--- DATA IN THIS EXERCISE Enclosed Below ---
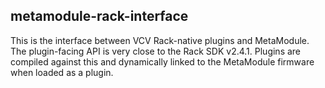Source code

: ## metamodule-rack-interface

This is the interface between VCV Rack-native plugins and MetaModule. The plugin-facing API is very close to the Rack SDK v2.4.1. 
Plugins are compiled against this and dynamically linked to the MetaModule firmware when loaded as a plugin. 
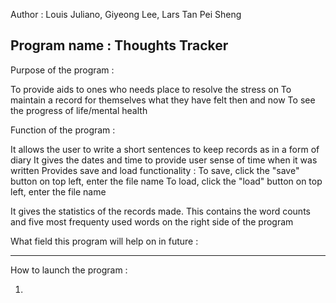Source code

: Author : Louis Juliano, Giyeong Lee, Lars Tan Pei Sheng

Program name : Thoughts Tracker
--------------------------------------------------------
Purpose of the program :

To provide aids to ones who needs place to resolve the stress on
To maintain a record for themselves what they have felt then and now
To see the progress of life/mental health


Function of the program :

It allows the user to write a short sentences to keep records as in a form of diary
It gives the dates and time to provide user sense of time when it was written
Provides save and load functionality : To save, click the "save" button on top left, enter the file name
                                       To load, click the "load" button on top left, enter the file name

It gives the statistics of the records made.
This contains the word counts and five most frequenty used words on the right side of the program


What field this program will help on in future :





------------------------------------------------------
How to launch the program :

1)
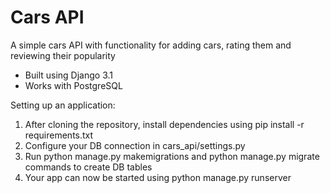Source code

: # Cars API
A simple cars API with functionality for adding cars, rating them and reviewing their popularity

 - Built using Django 3.1
 - Works with PostgreSQL
 
 Setting up an application:
 
 1. After cloning the repository, install dependencies using pip install -r requirements.txt
 2. Configure your DB connection in cars_api/settings.py
 3. Run python manage.py makemigrations and python manage.py migrate commands to create DB tables
 4. Your app can now be started using python manage.py runserver

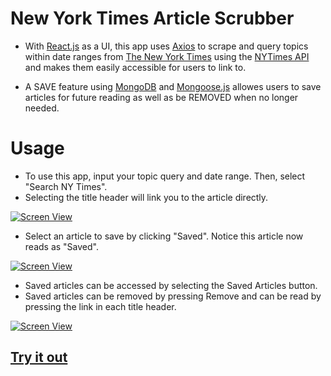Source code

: 
# New York Times Article Scrubber

* With [React.js](https://facebook.github.io/react/) as a UI, this app uses [Axios](https://www.npmjs.com/package/axios) to scrape and query topics within date ranges from [The New York Times](http:/www.nytimes.com/) using the [NYTimes API](https://developer.nytimes.com/) and makes them easily accessible for users to link to. 

*  A SAVE feature using [MongoDB](https://www.mongodb.com) and [Mongoose.js](http://mongoosejs.com/) allowes users to save articles for future reading as well as be REMOVED when no longer needed.

# Usage

* To use this app, input your topic query and date range. Then, select "Search NY Times".
* Selecting the title header will link you to the article directly.

[![Screen View](http://share.gifyoutube.com/EREjXN.gif)](https://www.youtube.com/watch?v=Q-XHzFy6C2U&feature=youtu.be)

* Select an article to save by clicking "Saved". Notice this article now reads as "Saved". 

[![Screen View](http://share.gifyoutube.com/NkgvjK.gif)](https://www.youtube.com/watch?v=tJTu3ZUfqyY&feature=youtu.be)

* Saved articles can be accessed by selecting the Saved Articles button.  
* Saved articles can be removed by pressing Remove and can be read by pressing the link in each title header. 

[![Screen View](http://share.gifyoutube.com/1wOyqo.gif)](https://www.youtube.com/watch?v=z86Twu-0Pf4&feature=youtu.be)

## [Try it out](https://nytimesreactapp.herokuapp.com/)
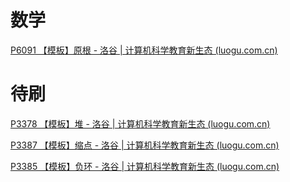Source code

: # 数学

[P6091 【模板】原根 - 洛谷 | 计算机科学教育新生态 (luogu.com.cn)](https://www.luogu.com.cn/problem/P6091)

# 待刷

[P3378 【模板】堆 - 洛谷 | 计算机科学教育新生态 (luogu.com.cn)](https://www.luogu.com.cn/problem/P3378)

[P3387 【模板】缩点 - 洛谷 | 计算机科学教育新生态 (luogu.com.cn)](https://www.luogu.com.cn/problem/P3387)

[P3385 【模板】负环 - 洛谷 | 计算机科学教育新生态 (luogu.com.cn)](https://www.luogu.com.cn/problem/solution/P3385)



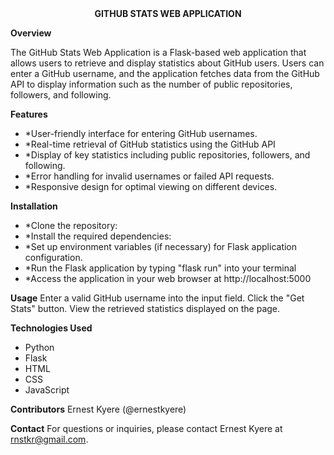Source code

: <div style="text-align: center; ">
    <b>GITHUB STATS WEB APPLICATION</b>
</div>

<b>Overview</b>

The GitHub Stats Web Application is a Flask-based web application that allows users to retrieve and display statistics about GitHub users. Users can enter a GitHub username, and the application fetches data from the GitHub API to display information such as the number of public repositories, followers, and following.

<b>Features</b>
<ul>
    <li>*User-friendly interface for entering GitHub usernames.</li>
    <li>*Real-time retrieval of GitHub statistics using the GitHub API</li>
    <li>*Display of key statistics including public repositories, followers, and following.</li>
    <li>*Error handling for invalid usernames or failed API requests.</li>
    <li>*Responsive design for optimal viewing on different devices.</li>
</ul>

<b>Installation</b>
<ul>
    <li>*Clone the repository:</li>
    <li>*Install the required dependencies:</li>
    <li>*Set up environment variables (if necessary) for Flask application configuration.</li>
    <li>*Run the Flask application by typing "flask run" into your terminal</li>
    <li>*Access the application in your web browser at http://localhost:5000</li>
</ul>

<b>Usage</b>
Enter a valid GitHub username into the input field.
Click the "Get Stats" button.
View the retrieved statistics displayed on the page.

<b>Technologies Used</b>
<ul>
    <li>Python</li>
    <li>Flask</li>
    <li>HTML</li>
    <li>CSS</li>
    <li>JavaScript</li>
</ul>

<b>Contributors</b>
Ernest Kyere (@ernestkyere)

<b>Contact</b>
For questions or inquiries, please contact Ernest Kyere at rnstkr@gmail.com.

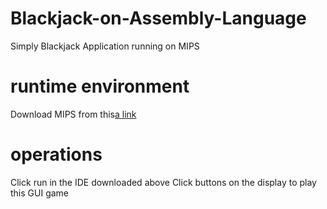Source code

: # Blackjack-on-Assembly-Language
Simply Blackjack Application running on MIPS

# runtime environment
Download MIPS from this[a link](http://www.sci.csueastbay.edu/~rdoering/mipsym/)

# operations
Click run in the IDE downloaded above
Click buttons on the display to play this GUI game
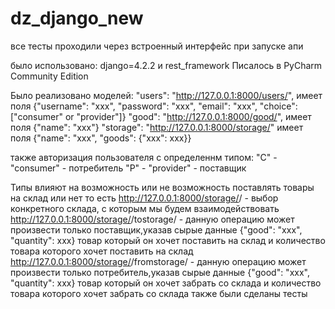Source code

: # dz_django_new
все тесты проходили через встроенный интерфейс при запуске апи

было использовано: django=4.2.2 и rest_framework
Писалось в PyCharm Community Edition

Было реализовано моделей:
"users": "http://127.0.0.1:8000/users/", имеет поля {"username": "xxx", "password": "xxx", "email": "xxx", "choice": ["consumer" or "provider"]}
"good": "http://127.0.0.1:8000/good/", имеет поля {"name": "xxx"}
"storage": "http://127.0.0.1:8000/storage/" имеет поля {"name": "xxx", "goods": {"xxx": xxx}}

также авторизация пользователя с определеннм типом:
"C" - "consumer" - потребитель
"P" - "provider" - поставщик

Типы влияют на возможность или не возможность поставлять товары на склад или нет то есть
http://127.0.0.1:8000/storage/<id>/ - выбор конкретного склада, с которым мы будем взаимодействовать
http://127.0.0.1:8000/storage/<id>/tostorage/ - данную операцию может произвести только поставщик,указав сырые данные {"good": "xxx", "quantity": xxx} товар который он хочет поставить на склад и количество товара которого хочет поставить на склад
http://127.0.0.1:8000/storage/<id>/fromstorage/ - данную операцию может произвести только потребитель,указав сырые данные {"good": "xxx", "quantity": xxx} товар который он хочет забрать со склада и количество товара которого хочет забрать со склада
также были сделаны тесты




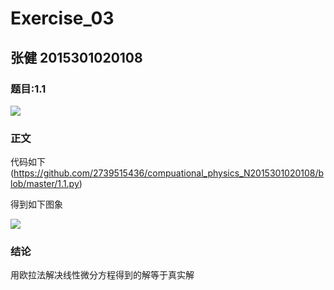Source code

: # Exercise_03
## 张健 2015301020108
### 题目:1.1
![](https://github.com/2739515436/compuational_physics_N2015301020108/blob/master/%40C3%5BHMX88KTA~2SI%5B%5D%7BVPO2.png)
### 正文
代码如下
(https://github.com/2739515436/compuational_physics_N2015301020108/blob/master/1.1.py)


得到如下图象


![](https://github.com/2739515436/compuational_physics_N2015301020108/blob/master/1.1photo.png)



### 结论
用欧拉法解决线性微分方程得到的解等于真实解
--- End of Enclosed DATA IN THIS EXERCISE ---
## WHAT THE TASK ASKS
Transcribe each record exactly as it appears, but omit every picture.

## COMPLETED EXERCISE
Source code

: ## metamodule-rack-interface

This is the interface between VCV Rack-native plugins and MetaModule. The plugin-facing API is very close to the Rack SDK v2.4.1. 
Plugins are compiled against this and dynamically linked to the MetaModule firmware when loaded as a plugin. 
Source code

: Author : Louis Juliano, Giyeong Lee, Lars Tan Pei Sheng

Program name : Thoughts Tracker
--------------------------------------------------------
Purpose of the program :

To provide aids to ones who needs place to resolve the stress on
To maintain a record for themselves what they have felt then and now
To see the progress of life/mental health


Function of the program :

It allows the user to write a short sentences to keep records as in a form of diary
It gives the dates and time to provide user sense of time when it was written
Provides save and load functionality : To save, click the "save" button on top left, enter the file name
                                       To load, click the "load" button on top left, enter the file name

It gives the statistics of the records made.
This contains the word counts and five most frequenty used words on the right side of the program


What field this program will help on in future :





------------------------------------------------------
How to launch the program :

1)
Source code

: # Cars API
A simple cars API with functionality for adding cars, rating them and reviewing their popularity

 - Built using Django 3.1
 - Works with PostgreSQL
 
 Setting up an application:
 
 1. After cloning the repository, install dependencies using pip install -r requirements.txt
 2. Configure your DB connection in cars_api/settings.py
 3. Run python manage.py makemigrations and python manage.py migrate commands to create DB tables
 4. Your app can now be started using python manage.py runserver

Source code

: 
# New York Times Article Scrubber

* With [React.js](https://facebook.github.io/react/) as a UI, this app uses [Axios](https://www.npmjs.com/package/axios) to scrape and query topics within date ranges from [The New York Times](http:/www.nytimes.com/) using the [NYTimes API](https://developer.nytimes.com/) and makes them easily accessible for users to link to. 

*  A SAVE feature using [MongoDB](https://www.mongodb.com) and [Mongoose.js](http://mongoosejs.com/) allowes users to save articles for future reading as well as be REMOVED when no longer needed.

# Usage

* To use this app, input your topic query and date range. Then, select "Search NY Times".
* Selecting the title header will link you to the article directly.

[![Screen View](http://share.gifyoutube.com/EREjXN.gif)](https://www.youtube.com/watch?v=Q-XHzFy6C2U&feature=youtu.be)

* Select an article to save by clicking "Saved". Notice this article now reads as "Saved". 

[![Screen View](http://share.gifyoutube.com/NkgvjK.gif)](https://www.youtube.com/watch?v=tJTu3ZUfqyY&feature=youtu.be)

* Saved articles can be accessed by selecting the Saved Articles button.  
* Saved articles can be removed by pressing Remove and can be read by pressing the link in each title header. 

[![Screen View](http://share.gifyoutube.com/1wOyqo.gif)](https://www.youtube.com/watch?v=z86Twu-0Pf4&feature=youtu.be)

## [Try it out](https://nytimesreactapp.herokuapp.com/)
Source code

: # 数学

[P6091 【模板】原根 - 洛谷 | 计算机科学教育新生态 (luogu.com.cn)](https://www.luogu.com.cn/problem/P6091)

# 待刷

[P3378 【模板】堆 - 洛谷 | 计算机科学教育新生态 (luogu.com.cn)](https://www.luogu.com.cn/problem/P3378)

[P3387 【模板】缩点 - 洛谷 | 计算机科学教育新生态 (luogu.com.cn)](https://www.luogu.com.cn/problem/P3387)

[P3385 【模板】负环 - 洛谷 | 计算机科学教育新生态 (luogu.com.cn)](https://www.luogu.com.cn/problem/solution/P3385)



Source code

: <div style="text-align: center; ">
    <b>GITHUB STATS WEB APPLICATION</b>
</div>

<b>Overview</b>

The GitHub Stats Web Application is a Flask-based web application that allows users to retrieve and display statistics about GitHub users. Users can enter a GitHub username, and the application fetches data from the GitHub API to display information such as the number of public repositories, followers, and following.

<b>Features</b>
<ul>
    <li>*User-friendly interface for entering GitHub usernames.</li>
    <li>*Real-time retrieval of GitHub statistics using the GitHub API</li>
    <li>*Display of key statistics including public repositories, followers, and following.</li>
    <li>*Error handling for invalid usernames or failed API requests.</li>
    <li>*Responsive design for optimal viewing on different devices.</li>
</ul>

<b>Installation</b>
<ul>
    <li>*Clone the repository:</li>
    <li>*Install the required dependencies:</li>
    <li>*Set up environment variables (if necessary) for Flask application configuration.</li>
    <li>*Run the Flask application by typing "flask run" into your terminal</li>
    <li>*Access the application in your web browser at http://localhost:5000</li>
</ul>

<b>Usage</b>
Enter a valid GitHub username into the input field.
Click the "Get Stats" button.
View the retrieved statistics displayed on the page.

<b>Technologies Used</b>
<ul>
    <li>Python</li>
    <li>Flask</li>
    <li>HTML</li>
    <li>CSS</li>
    <li>JavaScript</li>
</ul>

<b>Contributors</b>
Ernest Kyere (@ernestkyere)

<b>Contact</b>
For questions or inquiries, please contact Ernest Kyere at rnstkr@gmail.com.

Source code

: # Blackjack-on-Assembly-Language
Simply Blackjack Application running on MIPS

# runtime environment
Download MIPS from this[a link](http://www.sci.csueastbay.edu/~rdoering/mipsym/)

# operations
Click run in the IDE downloaded above
Click buttons on the display to play this GUI game
Source code

: # dz_django_new
все тесты проходили через встроенный интерфейс при запуске апи

было использовано: django=4.2.2 и rest_framework
Писалось в PyCharm Community Edition

Было реализовано моделей:
"users": "http://127.0.0.1:8000/users/", имеет поля {"username": "xxx", "password": "xxx", "email": "xxx", "choice": ["consumer" or "provider"]}
"good": "http://127.0.0.1:8000/good/", имеет поля {"name": "xxx"}
"storage": "http://127.0.0.1:8000/storage/" имеет поля {"name": "xxx", "goods": {"xxx": xxx}}

также авторизация пользователя с определеннм типом:
"C" - "consumer" - потребитель
"P" - "provider" - поставщик

Типы влияют на возможность или не возможность поставлять товары на склад или нет то есть
http://127.0.0.1:8000/storage/<id>/ - выбор конкретного склада, с которым мы будем взаимодействовать
http://127.0.0.1:8000/storage/<id>/tostorage/ - данную операцию может произвести только поставщик,указав сырые данные {"good": "xxx", "quantity": xxx} товар который он хочет поставить на склад и количество товара которого хочет поставить на склад
http://127.0.0.1:8000/storage/<id>/fromstorage/ - данную операцию может произвести только потребитель,указав сырые данные {"good": "xxx", "quantity": xxx} товар который он хочет забрать со склада и количество товара которого хочет забрать со склада
также были сделаны тесты




Source code

: # Exercise_03
## 张健 2015301020108
### 题目:1.1
![](https://github.com/2739515436/compuational_physics_N2015301020108/blob/master/%40C3%5BHMX88KTA~2SI%5B%5D%7BVPO2.png)
### 正文
代码如下
(https://github.com/2739515436/compuational_physics_N2015301020108/blob/master/1.1.py)


得到如下图象


![](https://github.com/2739515436/compuational_physics_N2015301020108/blob/master/1.1photo.png)



### 结论
用欧拉法解决线性微分方程得到的解等于真实解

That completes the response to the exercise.